TASK REQUIREMENTS - Search the entries below for the word "allows" and copy each line that has it.

DATA LISTING -

= = = = = = =

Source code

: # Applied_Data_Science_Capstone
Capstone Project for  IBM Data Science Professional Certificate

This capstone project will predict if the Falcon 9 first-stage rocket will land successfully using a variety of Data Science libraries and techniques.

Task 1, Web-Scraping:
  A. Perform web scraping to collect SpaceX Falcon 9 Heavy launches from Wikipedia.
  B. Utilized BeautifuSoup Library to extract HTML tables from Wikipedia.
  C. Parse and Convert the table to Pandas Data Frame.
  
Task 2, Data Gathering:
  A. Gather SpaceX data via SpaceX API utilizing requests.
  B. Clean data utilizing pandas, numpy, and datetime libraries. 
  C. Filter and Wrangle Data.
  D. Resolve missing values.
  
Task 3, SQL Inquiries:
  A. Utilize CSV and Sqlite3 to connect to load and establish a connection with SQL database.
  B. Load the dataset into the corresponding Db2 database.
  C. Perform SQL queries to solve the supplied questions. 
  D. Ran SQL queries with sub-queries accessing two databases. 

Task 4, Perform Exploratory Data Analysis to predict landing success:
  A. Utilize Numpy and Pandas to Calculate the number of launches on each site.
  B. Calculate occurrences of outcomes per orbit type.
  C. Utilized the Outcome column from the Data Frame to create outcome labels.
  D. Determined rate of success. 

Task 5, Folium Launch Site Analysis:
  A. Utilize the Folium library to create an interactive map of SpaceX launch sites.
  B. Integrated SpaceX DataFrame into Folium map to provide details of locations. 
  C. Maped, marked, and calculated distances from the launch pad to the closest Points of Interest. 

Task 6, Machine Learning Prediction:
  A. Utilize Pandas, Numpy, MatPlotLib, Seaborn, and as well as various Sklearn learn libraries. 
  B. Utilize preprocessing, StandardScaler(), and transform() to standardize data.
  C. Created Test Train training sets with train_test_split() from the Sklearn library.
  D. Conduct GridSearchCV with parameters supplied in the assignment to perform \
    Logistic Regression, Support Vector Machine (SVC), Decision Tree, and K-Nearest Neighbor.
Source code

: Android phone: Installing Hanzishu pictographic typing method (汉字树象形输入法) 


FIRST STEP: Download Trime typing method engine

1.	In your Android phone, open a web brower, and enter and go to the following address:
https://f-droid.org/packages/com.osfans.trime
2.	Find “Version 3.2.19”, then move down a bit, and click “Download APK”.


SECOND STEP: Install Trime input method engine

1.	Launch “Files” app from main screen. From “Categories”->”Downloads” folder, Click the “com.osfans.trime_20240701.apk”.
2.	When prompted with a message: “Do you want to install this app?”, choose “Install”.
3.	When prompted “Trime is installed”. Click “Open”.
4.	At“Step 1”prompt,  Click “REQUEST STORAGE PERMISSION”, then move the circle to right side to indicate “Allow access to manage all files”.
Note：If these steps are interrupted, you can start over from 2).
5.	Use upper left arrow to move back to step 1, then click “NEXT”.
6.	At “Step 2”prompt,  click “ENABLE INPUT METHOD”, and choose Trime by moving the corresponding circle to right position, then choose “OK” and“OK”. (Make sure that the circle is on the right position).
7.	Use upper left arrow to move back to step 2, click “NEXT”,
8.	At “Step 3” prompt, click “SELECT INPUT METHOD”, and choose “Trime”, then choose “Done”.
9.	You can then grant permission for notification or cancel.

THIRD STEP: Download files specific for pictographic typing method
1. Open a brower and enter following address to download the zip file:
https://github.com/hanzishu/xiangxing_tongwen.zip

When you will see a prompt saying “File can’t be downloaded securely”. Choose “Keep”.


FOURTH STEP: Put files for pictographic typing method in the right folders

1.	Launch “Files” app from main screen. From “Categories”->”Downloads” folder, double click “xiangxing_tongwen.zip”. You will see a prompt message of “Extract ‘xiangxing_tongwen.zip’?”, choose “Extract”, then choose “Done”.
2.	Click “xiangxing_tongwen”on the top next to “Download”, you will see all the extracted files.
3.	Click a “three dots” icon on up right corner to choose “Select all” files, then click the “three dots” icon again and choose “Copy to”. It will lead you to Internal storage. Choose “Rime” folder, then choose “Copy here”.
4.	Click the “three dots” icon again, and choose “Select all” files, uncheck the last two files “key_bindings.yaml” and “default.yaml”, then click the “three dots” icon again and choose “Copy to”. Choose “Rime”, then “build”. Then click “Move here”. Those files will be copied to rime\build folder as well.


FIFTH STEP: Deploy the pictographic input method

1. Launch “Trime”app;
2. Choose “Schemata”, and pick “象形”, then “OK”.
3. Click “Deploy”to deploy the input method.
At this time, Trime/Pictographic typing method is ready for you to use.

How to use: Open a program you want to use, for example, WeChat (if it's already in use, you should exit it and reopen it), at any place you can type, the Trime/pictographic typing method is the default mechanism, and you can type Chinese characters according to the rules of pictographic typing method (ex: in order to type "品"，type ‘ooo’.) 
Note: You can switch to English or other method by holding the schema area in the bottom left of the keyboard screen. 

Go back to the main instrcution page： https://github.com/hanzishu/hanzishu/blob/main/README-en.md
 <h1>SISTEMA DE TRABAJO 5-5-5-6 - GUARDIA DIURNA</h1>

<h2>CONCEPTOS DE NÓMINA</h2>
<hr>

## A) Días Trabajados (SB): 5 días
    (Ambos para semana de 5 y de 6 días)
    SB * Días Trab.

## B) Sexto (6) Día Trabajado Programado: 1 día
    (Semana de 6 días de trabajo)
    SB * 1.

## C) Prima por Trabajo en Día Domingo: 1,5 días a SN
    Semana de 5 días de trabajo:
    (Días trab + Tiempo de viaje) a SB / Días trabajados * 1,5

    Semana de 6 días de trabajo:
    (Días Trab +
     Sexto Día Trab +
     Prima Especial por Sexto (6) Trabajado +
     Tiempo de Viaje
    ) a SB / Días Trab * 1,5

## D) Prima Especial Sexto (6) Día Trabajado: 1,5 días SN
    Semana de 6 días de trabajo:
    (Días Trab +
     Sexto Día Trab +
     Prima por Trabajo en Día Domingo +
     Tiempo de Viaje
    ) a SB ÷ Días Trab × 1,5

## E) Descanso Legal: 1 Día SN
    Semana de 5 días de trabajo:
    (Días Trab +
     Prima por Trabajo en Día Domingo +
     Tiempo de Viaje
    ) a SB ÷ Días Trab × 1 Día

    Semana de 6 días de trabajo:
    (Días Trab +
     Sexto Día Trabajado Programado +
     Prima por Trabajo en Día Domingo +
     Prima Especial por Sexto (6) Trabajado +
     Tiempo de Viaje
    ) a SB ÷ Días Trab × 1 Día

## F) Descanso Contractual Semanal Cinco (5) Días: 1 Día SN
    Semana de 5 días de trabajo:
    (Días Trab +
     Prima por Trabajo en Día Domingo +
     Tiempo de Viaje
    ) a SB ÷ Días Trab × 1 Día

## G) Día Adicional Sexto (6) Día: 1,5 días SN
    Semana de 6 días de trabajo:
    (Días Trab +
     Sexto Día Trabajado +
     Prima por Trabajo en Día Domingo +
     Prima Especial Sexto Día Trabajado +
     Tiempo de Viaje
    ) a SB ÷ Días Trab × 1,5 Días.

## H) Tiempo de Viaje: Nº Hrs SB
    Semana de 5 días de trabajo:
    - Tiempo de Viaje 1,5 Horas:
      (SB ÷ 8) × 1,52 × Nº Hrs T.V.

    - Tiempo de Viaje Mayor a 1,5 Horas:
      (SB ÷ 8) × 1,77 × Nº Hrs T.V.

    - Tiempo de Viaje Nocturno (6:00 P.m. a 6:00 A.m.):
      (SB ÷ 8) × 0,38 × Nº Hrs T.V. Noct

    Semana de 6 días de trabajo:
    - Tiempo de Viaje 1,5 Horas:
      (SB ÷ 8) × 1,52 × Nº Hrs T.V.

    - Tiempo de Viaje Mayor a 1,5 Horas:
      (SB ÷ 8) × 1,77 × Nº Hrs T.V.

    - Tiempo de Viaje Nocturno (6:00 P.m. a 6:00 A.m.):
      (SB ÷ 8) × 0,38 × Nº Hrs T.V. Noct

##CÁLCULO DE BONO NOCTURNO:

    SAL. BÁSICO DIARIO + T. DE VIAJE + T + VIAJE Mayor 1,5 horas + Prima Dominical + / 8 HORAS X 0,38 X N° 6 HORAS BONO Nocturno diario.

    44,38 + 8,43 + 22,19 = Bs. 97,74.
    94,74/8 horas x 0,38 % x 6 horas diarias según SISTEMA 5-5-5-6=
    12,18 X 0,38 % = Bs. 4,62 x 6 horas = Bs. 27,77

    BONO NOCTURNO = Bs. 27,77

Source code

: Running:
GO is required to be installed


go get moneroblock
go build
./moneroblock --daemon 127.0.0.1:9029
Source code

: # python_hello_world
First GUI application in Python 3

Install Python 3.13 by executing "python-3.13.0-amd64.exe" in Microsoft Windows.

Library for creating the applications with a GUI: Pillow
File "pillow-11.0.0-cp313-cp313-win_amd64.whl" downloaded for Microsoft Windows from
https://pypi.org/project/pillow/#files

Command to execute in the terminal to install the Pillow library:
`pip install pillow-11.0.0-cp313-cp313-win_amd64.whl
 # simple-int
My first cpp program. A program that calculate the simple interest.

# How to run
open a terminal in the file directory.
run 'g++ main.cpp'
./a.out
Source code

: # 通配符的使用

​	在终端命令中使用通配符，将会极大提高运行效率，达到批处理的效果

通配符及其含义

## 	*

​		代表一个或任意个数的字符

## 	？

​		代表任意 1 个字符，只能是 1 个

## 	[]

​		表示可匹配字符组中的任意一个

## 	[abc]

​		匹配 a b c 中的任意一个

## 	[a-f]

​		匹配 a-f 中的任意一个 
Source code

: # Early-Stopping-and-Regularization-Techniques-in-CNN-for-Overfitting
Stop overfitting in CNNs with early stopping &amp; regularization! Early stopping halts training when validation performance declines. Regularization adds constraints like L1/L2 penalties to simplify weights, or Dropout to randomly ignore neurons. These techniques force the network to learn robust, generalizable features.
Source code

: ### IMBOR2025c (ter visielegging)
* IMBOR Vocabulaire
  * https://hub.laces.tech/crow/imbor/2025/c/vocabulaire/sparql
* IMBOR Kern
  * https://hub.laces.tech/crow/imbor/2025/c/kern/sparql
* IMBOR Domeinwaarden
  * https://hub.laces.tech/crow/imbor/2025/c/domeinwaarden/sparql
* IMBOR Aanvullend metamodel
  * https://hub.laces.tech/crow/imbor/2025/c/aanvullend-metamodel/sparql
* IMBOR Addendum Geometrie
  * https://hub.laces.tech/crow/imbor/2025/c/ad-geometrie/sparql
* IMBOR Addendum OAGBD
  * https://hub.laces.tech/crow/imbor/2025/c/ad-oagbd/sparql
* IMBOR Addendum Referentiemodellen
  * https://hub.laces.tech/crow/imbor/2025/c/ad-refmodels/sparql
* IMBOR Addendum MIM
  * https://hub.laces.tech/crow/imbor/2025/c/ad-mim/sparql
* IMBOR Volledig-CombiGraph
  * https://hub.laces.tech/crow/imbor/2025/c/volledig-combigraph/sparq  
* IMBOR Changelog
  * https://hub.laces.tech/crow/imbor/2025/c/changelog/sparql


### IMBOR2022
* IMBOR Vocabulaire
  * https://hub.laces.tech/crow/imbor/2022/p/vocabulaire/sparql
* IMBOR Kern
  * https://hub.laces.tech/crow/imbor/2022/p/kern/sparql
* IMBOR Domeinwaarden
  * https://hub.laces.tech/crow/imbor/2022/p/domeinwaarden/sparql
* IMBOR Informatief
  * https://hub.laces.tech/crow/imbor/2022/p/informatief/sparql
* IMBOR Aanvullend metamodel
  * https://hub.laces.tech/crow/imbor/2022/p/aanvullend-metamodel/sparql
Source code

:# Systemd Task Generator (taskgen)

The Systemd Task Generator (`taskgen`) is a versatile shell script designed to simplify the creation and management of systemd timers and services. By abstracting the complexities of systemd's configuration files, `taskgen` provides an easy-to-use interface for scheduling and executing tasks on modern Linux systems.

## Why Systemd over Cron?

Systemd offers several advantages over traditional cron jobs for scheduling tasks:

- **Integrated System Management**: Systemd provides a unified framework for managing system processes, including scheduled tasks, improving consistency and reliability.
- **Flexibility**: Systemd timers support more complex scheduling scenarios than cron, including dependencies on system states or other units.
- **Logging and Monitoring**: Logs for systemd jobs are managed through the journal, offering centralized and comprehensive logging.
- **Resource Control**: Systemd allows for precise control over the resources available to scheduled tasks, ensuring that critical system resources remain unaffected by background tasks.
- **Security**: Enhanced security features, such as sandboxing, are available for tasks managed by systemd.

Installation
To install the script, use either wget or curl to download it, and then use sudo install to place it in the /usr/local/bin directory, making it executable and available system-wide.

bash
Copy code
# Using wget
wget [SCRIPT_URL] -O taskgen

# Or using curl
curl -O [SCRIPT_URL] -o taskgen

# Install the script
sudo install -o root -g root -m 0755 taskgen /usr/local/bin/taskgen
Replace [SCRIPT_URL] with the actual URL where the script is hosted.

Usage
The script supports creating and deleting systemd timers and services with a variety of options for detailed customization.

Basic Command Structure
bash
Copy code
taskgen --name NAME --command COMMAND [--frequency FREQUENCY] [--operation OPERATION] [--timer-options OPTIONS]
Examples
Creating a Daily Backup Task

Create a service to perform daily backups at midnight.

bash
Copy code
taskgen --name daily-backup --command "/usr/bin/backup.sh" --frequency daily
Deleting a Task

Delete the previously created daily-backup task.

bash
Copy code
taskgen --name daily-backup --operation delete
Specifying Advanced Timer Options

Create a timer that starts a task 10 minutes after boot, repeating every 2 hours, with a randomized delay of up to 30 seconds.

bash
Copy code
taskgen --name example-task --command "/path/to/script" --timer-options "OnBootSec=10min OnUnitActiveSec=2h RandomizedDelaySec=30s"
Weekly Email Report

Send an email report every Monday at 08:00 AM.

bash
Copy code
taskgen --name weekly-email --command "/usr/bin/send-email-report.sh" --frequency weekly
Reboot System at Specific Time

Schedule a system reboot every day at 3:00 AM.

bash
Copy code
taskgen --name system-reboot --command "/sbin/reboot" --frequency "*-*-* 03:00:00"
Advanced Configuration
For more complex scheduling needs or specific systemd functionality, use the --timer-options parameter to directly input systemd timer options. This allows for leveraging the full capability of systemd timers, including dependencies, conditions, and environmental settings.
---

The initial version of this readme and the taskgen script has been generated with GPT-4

= = = = = = =

REPLY TO THE EXERCISE -
- **Resource Control**: Systemd allows for precise control over the resources available to scheduled tasks, ensuring that critical system resources remain unaffected by background tasks.
For more complex scheduling needs or specific systemd functionality, use the --timer-options parameter to directly input systemd timer options. This allows for leveraging the full capability of systemd timers, including dependencies, conditions, and environmental settings.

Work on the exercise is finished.